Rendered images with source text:
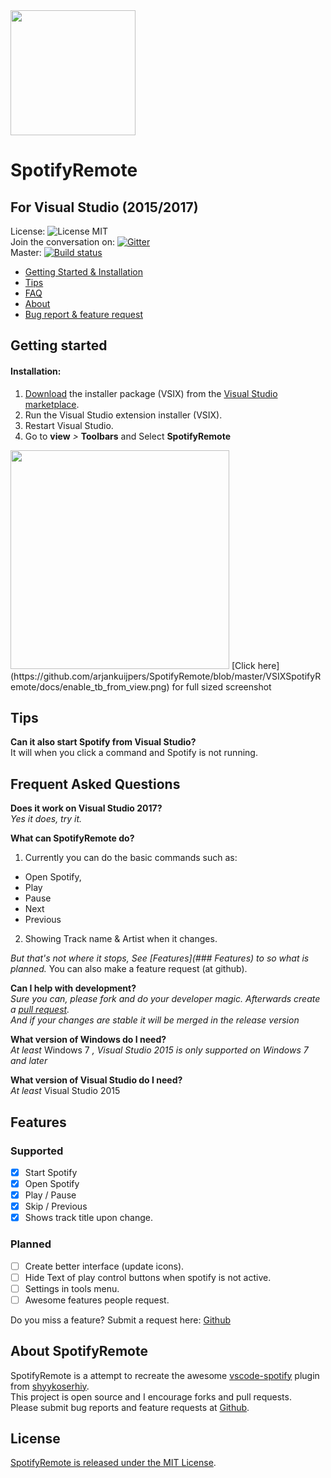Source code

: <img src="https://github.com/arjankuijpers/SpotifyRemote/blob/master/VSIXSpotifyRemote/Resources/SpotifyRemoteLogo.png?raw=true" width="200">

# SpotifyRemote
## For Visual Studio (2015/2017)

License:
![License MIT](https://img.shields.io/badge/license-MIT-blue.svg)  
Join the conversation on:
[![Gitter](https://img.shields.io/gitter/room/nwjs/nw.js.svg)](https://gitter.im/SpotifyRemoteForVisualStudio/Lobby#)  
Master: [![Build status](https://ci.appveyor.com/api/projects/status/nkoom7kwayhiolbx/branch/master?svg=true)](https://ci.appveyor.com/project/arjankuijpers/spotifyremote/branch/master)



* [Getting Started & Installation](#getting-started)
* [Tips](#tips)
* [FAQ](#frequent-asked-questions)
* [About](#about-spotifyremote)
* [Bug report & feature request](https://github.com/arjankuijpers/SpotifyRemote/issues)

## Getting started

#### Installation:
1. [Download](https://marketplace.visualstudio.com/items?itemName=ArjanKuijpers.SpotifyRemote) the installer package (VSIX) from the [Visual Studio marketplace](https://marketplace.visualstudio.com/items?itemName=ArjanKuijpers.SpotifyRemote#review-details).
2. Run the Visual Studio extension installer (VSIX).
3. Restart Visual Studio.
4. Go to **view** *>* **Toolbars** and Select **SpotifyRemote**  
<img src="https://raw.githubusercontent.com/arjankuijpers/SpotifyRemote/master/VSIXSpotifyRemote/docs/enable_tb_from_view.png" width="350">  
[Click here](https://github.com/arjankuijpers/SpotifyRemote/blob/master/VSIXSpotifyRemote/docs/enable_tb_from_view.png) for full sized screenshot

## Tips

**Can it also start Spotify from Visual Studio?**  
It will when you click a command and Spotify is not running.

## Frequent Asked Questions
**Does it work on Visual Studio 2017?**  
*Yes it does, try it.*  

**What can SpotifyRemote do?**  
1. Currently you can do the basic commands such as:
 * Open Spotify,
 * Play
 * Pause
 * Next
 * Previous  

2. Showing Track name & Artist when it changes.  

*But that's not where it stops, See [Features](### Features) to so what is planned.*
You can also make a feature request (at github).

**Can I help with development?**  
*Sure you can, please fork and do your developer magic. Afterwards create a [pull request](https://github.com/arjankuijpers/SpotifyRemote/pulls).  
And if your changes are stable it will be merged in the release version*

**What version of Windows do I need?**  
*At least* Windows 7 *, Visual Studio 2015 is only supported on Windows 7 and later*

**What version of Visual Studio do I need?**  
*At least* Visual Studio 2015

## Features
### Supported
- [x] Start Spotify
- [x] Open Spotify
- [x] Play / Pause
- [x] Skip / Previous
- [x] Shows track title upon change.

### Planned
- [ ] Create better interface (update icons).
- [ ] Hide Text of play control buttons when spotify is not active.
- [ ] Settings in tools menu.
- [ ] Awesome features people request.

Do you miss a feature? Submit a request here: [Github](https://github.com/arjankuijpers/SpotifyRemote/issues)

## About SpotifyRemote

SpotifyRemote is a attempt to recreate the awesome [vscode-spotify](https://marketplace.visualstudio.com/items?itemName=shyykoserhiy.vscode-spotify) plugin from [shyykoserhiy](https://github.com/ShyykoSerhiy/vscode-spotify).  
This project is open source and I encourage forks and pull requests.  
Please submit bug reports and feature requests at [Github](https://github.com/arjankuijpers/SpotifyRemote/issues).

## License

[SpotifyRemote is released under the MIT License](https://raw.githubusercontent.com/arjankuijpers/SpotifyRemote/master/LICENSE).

Task to complete
From the entries above, output every line exactly and omit any image.

Written response
Source code

: <img src="https://github.com/arjankuijpers/SpotifyRemote/blob/master/VSIXSpotifyRemote/Resources/SpotifyRemoteLogo.png?raw=true" width="200">

# SpotifyRemote
## For Visual Studio (2015/2017)

License:
![License MIT](https://img.shields.io/badge/license-MIT-blue.svg)  
Join the conversation on:
[![Gitter](https://img.shields.io/gitter/room/nwjs/nw.js.svg)](https://gitter.im/SpotifyRemoteForVisualStudio/Lobby#)  
Master: [![Build status](https://ci.appveyor.com/api/projects/status/nkoom7kwayhiolbx/branch/master?svg=true)](https://ci.appveyor.com/project/arjankuijpers/spotifyremote/branch/master)



* [Getting Started & Installation](#getting-started)
* [Tips](#tips)
* [FAQ](#frequent-asked-questions)
* [About](#about-spotifyremote)
* [Bug report & feature request](https://github.com/arjankuijpers/SpotifyRemote/issues)

## Getting started

#### Installation:
1. [Download](https://marketplace.visualstudio.com/items?itemName=ArjanKuijpers.SpotifyRemote) the installer package (VSIX) from the [Visual Studio marketplace](https://marketplace.visualstudio.com/items?itemName=ArjanKuijpers.SpotifyRemote#review-details).
2. Run the Visual Studio extension installer (VSIX).
3. Restart Visual Studio.
4. Go to **view** *>* **Toolbars** and Select **SpotifyRemote**  
<img src="https://raw.githubusercontent.com/arjankuijpers/SpotifyRemote/master/VSIXSpotifyRemote/docs/enable_tb_from_view.png" width="350">  
[Click here](https://github.com/arjankuijpers/SpotifyRemote/blob/master/VSIXSpotifyRemote/docs/enable_tb_from_view.png) for full sized screenshot

## Tips

**Can it also start Spotify from Visual Studio?**  
It will when you click a command and Spotify is not running.

## Frequent Asked Questions
**Does it work on Visual Studio 2017?**  
*Yes it does, try it.*  

**What can SpotifyRemote do?**  
1. Currently you can do the basic commands such as:
 * Open Spotify,
 * Play
 * Pause
 * Next
 * Previous  

2. Showing Track name & Artist when it changes.  

*But that's not where it stops, See [Features](### Features) to so what is planned.*
You can also make a feature request (at github).

**Can I help with development?**  
*Sure you can, please fork and do your developer magic. Afterwards create a [pull request](https://github.com/arjankuijpers/SpotifyRemote/pulls).  
And if your changes are stable it will be merged in the release version*

**What version of Windows do I need?**  
*At least* Windows 7 *, Visual Studio 2015 is only supported on Windows 7 and later*

**What version of Visual Studio do I need?**  
*At least* Visual Studio 2015

## Features
### Supported
- [x] Start Spotify
- [x] Open Spotify
- [x] Play / Pause
- [x] Skip / Previous
- [x] Shows track title upon change.

### Planned
- [ ] Create better interface (update icons).
- [ ] Hide Text of play control buttons when spotify is not active.
- [ ] Settings in tools menu.
- [ ] Awesome features people request.

Do you miss a feature? Submit a request here: [Github](https://github.com/arjankuijpers/SpotifyRemote/issues)

## About SpotifyRemote

SpotifyRemote is a attempt to recreate the awesome [vscode-spotify](https://marketplace.visualstudio.com/items?itemName=shyykoserhiy.vscode-spotify) plugin from [shyykoserhiy](https://github.com/ShyykoSerhiy/vscode-spotify).  
This project is open source and I encourage forks and pull requests.  
Please submit bug reports and feature requests at [Github](https://github.com/arjankuijpers/SpotifyRemote/issues).

## License

[SpotifyRemote is released under the MIT License](https://raw.githubusercontent.com/arjankuijpers/SpotifyRemote/master/LICENSE).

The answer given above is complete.